■ GOAL OF THE EXERCISE:
Looking at the records below, please work out how many lines contain the word "from" and give the number alone.

■ SOURCE INFORMATION:

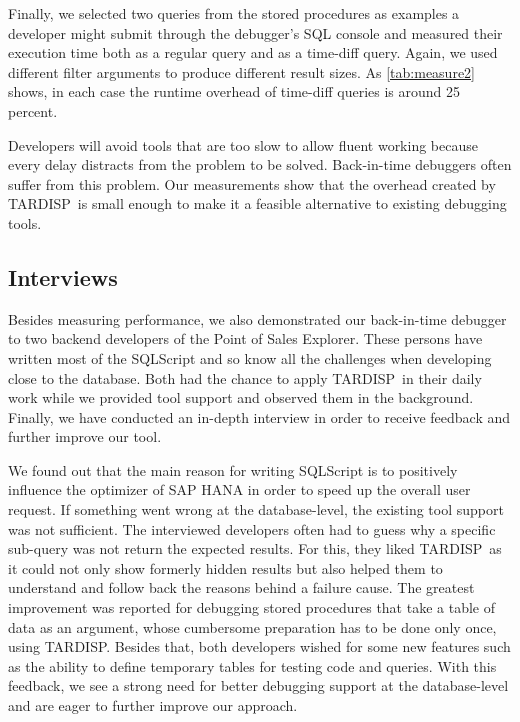 \documentclass[english,conference,final]{IEEEtran}
\newcommand{\tool}{TAR\-DISP}
\begin{document}
Finally, we selected two queries from the stored procedures as examples a developer might submit through the debugger's SQL console and measured their execution time both as a regular query and as a time-diff query.
Again, we used different filter arguments to produce different result sizes.
As \cref{tab:measure2} shows, in each case the runtime overhead of time-diff queries is around 25 percent.

Developers will avoid tools that are too slow to allow fluent working because every delay distracts from the problem to be solved. 
Back-in-time debuggers often suffer from this problem.
Our measurements show that the overhead created by \tool\ is small enough to make it a feasible alternative to existing debugging tools.

\subsection{Interviews}

Besides measuring performance, we also demonstrated our back-in-time debugger to two backend developers of the Point of Sales Explorer. 
These persons have written most of the SQLScript and so know all the challenges when developing close to the database. 
Both had the chance to apply \tool\ in their daily work while we provided tool support and observed them in the background. 
Finally, we have conducted an in-depth interview in order to receive feedback and further improve our tool.

We found out that the main reason for writing SQLScript is to positively influence the optimizer of SAP HANA in order to speed up the overall user request.
If something went wrong at the database-level, the existing tool support was not sufficient. 
The interviewed developers often had to guess why a specific sub-query was not return the expected results. 
For this, they liked \tool\ as it could not only show formerly hidden results but also helped them to understand and follow back the reasons behind a failure cause. 
The greatest improvement was reported for debugging stored procedures that take a table of data as an argument, whose cumbersome preparation has to be done only once, using \tool.
Besides that, both developers wished for some new features such as the ability to define temporary tables for testing code and queries.
With this feedback, we see a strong need for better debugging support at the database-level and are eager to further improve our approach.


\end{document}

■ YOUR RESPONSE:
3